Please copy all of the records exactly, leaving nothing out.

*** Opening RECORDS FOR THE TASK ***

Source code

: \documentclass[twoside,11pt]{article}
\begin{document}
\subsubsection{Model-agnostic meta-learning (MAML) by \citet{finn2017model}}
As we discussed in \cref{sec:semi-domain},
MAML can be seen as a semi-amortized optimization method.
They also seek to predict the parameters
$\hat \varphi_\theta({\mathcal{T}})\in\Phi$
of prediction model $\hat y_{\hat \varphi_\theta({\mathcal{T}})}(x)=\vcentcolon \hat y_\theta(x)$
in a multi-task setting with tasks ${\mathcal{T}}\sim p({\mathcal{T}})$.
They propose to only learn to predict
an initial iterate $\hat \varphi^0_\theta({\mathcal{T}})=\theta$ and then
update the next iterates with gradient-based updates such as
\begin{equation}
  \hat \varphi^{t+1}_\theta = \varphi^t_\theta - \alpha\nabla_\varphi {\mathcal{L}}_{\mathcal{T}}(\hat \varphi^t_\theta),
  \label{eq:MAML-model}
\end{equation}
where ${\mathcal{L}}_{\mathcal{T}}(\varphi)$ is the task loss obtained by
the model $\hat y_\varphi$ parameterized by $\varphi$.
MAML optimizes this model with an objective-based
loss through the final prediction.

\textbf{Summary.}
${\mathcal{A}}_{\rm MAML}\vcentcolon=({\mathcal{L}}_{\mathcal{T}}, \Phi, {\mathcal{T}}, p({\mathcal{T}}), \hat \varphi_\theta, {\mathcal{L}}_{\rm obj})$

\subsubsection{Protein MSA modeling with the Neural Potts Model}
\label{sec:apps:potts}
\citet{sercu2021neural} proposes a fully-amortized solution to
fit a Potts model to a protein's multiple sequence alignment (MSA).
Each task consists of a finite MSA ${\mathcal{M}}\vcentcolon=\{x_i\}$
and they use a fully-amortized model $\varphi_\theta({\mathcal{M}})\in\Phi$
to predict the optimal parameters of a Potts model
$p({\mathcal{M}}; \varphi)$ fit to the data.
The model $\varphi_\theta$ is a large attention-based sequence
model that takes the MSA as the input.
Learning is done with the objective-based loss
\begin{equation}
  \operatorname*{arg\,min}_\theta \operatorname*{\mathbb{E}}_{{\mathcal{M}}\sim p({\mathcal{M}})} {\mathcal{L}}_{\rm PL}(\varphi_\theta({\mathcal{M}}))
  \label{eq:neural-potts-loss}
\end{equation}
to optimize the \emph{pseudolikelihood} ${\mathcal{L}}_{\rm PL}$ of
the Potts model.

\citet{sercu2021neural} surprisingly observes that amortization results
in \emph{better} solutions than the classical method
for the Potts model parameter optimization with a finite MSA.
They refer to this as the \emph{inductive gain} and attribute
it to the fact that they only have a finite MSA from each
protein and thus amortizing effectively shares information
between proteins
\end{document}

*** Closing RECORDS FOR THE TASK ***

■ SOLVED EXERCISE:
Source code

: \documentclass[twoside,11pt]{article}
\begin{document}
\subsubsection{Model-agnostic meta-learning (MAML) by \citet{finn2017model}}
As we discussed in \cref{sec:semi-domain},
MAML can be seen as a semi-amortized optimization method.
They also seek to predict the parameters
$\hat \varphi_\theta({\mathcal{T}})\in\Phi$
of prediction model $\hat y_{\hat \varphi_\theta({\mathcal{T}})}(x)=\vcentcolon \hat y_\theta(x)$
in a multi-task setting with tasks ${\mathcal{T}}\sim p({\mathcal{T}})$.
They propose to only learn to predict
an initial iterate $\hat \varphi^0_\theta({\mathcal{T}})=\theta$ and then
update the next iterates with gradient-based updates such as
\begin{equation}
  \hat \varphi^{t+1}_\theta = \varphi^t_\theta - \alpha\nabla_\varphi {\mathcal{L}}_{\mathcal{T}}(\hat \varphi^t_\theta),
  \label{eq:MAML-model}
\end{equation}
where ${\mathcal{L}}_{\mathcal{T}}(\varphi)$ is the task loss obtained by
the model $\hat y_\varphi$ parameterized by $\varphi$.
MAML optimizes this model with an objective-based
loss through the final prediction.

\textbf{Summary.}
${\mathcal{A}}_{\rm MAML}\vcentcolon=({\mathcal{L}}_{\mathcal{T}}, \Phi, {\mathcal{T}}, p({\mathcal{T}}), \hat \varphi_\theta, {\mathcal{L}}_{\rm obj})$

\subsubsection{Protein MSA modeling with the Neural Potts Model}
\label{sec:apps:potts}
\citet{sercu2021neural} proposes a fully-amortized solution to
fit a Potts model to a protein's multiple sequence alignment (MSA).
Each task consists of a finite MSA ${\mathcal{M}}\vcentcolon=\{x_i\}$
and they use a fully-amortized model $\varphi_\theta({\mathcal{M}})\in\Phi$
to predict the optimal parameters of a Potts model
$p({\mathcal{M}}; \varphi)$ fit to the data.
The model $\varphi_\theta$ is a large attention-based sequence
model that takes the MSA as the input.
Learning is done with the objective-based loss
\begin{equation}
  \operatorname*{arg\,min}_\theta \operatorname*{\mathbb{E}}_{{\mathcal{M}}\sim p({\mathcal{M}})} {\mathcal{L}}_{\rm PL}(\varphi_\theta({\mathcal{M}}))
  \label{eq:neural-potts-loss}
\end{equation}
to optimize the \emph{pseudolikelihood} ${\mathcal{L}}_{\rm PL}$ of
the Potts model.

\citet{sercu2021neural} surprisingly observes that amortization results
in \emph{better} solutions than the classical method
for the Potts model parameter optimization with a finite MSA.
They refer to this as the \emph{inductive gain} and attribute
it to the fact that they only have a finite MSA from each
protein and thus amortizing effectively shares information
between proteins
\end{document}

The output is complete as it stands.